When coating workpieces such as vehicle bodies or their parts with paint or other coating materials, such as sealants or adhesives, it is known that the most accurate metering possible of the coating material supplied to the applicator is necessary. Metering is performed on demand, i.e. the volumetric flow (quantity flowed per unit of time) of the coating material supplied to the applicator during coating must be adjustable as a function of the specific sub-areas of the workpiece with great precision and short response times, where the individual setpoints are saved in the master controls for the installation and are specified thereby.
The requirements for metering systems for coating installations are in practice substantial and to some extent hard to implement, primarily the requirements for accuracy which in many cases must be absolute and with respect to metering fluctuations be at the least ±1% from the setpoint, with a high degree of reproducibility during fluctuations in temperature, viscosity and pressure. Because of the required accuracy, stepless volume control is preferably required. The components of the metering system must, among other things, be free of dead space to prevent curing. Special requirements apply when metering particular coating materials, such as NAD material (non-aqueous polymer dispersion), for which special measuring devices are required, or when high metering pressure is reached during the application of certain materials, up to 400 bar for example in the case of PUR. Different conditions apply with respect to volumetric flow, the quantity flowed, which in typical cases can be between 2 and 50 ccm/sec, for example. Additional requirements relate to the acceptable system rise and reaction times (<40 ms until reaching ±5% of the setpoint), freely programmable adjustability of feed pressure with low reaction time (<100 ms) and automatic, dynamic adjustment of feed pressure with changes in coating material viscosity, the possibility for automatic calibration with material changes and low delay times at the start of operations. Generally, not only the costs for the installation and its maintenance but the weight and dimensions of the system components should be as low and small as possible, in particular with respect to assembly in or on application robots.
Various metering systems with continuous or discontinuous metering of the coating material are known for coating installations. Continuous metering systems have advantages in principle such as relatively small expenditure (low costs), continuous material flow, wide metering range, short cycle times or refill times and compact dimensions. However, known continuous metering systems are too inaccurate for many applications. They may contain pressure regulators with simple control loops with which only pressure regulation or, by using a flow metering cell, volume control can be performed, or flow regulators in whose control loops, for example, control valves may be used as actuator and flow metering cells as actual value transducers. Apart from their relatively low metering accuracy, these metering systems are intrinsically relatively slow to react to changes in setpoints, which, for example, noticeably diminishes coating quality when applying adhesive beads or when sealing seams because of the skips when they switch on and off, particularly at the beginning and end of the beads, but also with changes in volume on the applied bead. In addition, continuous metering systems which meter volumetrically using geared metering pumps are known and customary. Discontinuous metering systems on the other hand typically contain piston metering units which are known as designs for single or dual metering units with electrical servo metering drive and which can operate without a closed control loop, but which are praticably controlled pressure-dependent. A pressure regulator may be conveniently installed upstream of the metering system to ensure as constant an inlet pressure as possible.

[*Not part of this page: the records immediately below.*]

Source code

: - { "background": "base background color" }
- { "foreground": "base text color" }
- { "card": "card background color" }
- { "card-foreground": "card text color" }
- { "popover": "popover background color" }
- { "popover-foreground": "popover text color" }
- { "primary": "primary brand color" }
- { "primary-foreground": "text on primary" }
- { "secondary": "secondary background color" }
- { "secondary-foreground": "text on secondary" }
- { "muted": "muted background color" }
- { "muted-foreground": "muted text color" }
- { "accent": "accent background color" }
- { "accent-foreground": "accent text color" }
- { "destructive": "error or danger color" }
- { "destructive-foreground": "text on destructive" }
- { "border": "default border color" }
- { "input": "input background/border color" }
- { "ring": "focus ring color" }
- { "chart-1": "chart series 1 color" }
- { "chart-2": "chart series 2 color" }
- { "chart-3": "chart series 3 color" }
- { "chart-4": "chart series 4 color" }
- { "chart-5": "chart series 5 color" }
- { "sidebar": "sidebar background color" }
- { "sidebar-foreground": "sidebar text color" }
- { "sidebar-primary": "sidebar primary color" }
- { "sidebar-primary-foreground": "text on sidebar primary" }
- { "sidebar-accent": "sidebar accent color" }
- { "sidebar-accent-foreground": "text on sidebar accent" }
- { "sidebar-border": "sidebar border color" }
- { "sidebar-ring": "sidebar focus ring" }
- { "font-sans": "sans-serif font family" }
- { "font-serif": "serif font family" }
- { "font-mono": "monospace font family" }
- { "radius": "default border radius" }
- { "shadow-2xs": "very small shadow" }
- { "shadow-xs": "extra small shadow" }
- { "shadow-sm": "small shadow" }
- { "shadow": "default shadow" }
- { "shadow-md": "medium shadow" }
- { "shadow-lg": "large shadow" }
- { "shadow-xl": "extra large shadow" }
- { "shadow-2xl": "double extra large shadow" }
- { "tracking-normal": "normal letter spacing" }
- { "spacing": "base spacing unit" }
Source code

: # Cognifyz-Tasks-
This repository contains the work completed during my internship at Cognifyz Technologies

With regard to the prior art, reference is made to Dürr/Behr Technical Manual 02/1994 “Color Volume Control”; DE 38 22 835; DE 691 03 218 T2; DE 100 65 608; EP 1 287 900; EP 1 314 483; EP 1 346 775; EP 1 474 161; and patent applications EP 05 111 273 dated Nov. 24, 2005 and DE 10 2005 042 336.1 dated Sep. 6, 2005
With this as the point of departure, there is a need for simple continuous metering with great metering accuracy and short reaction delays.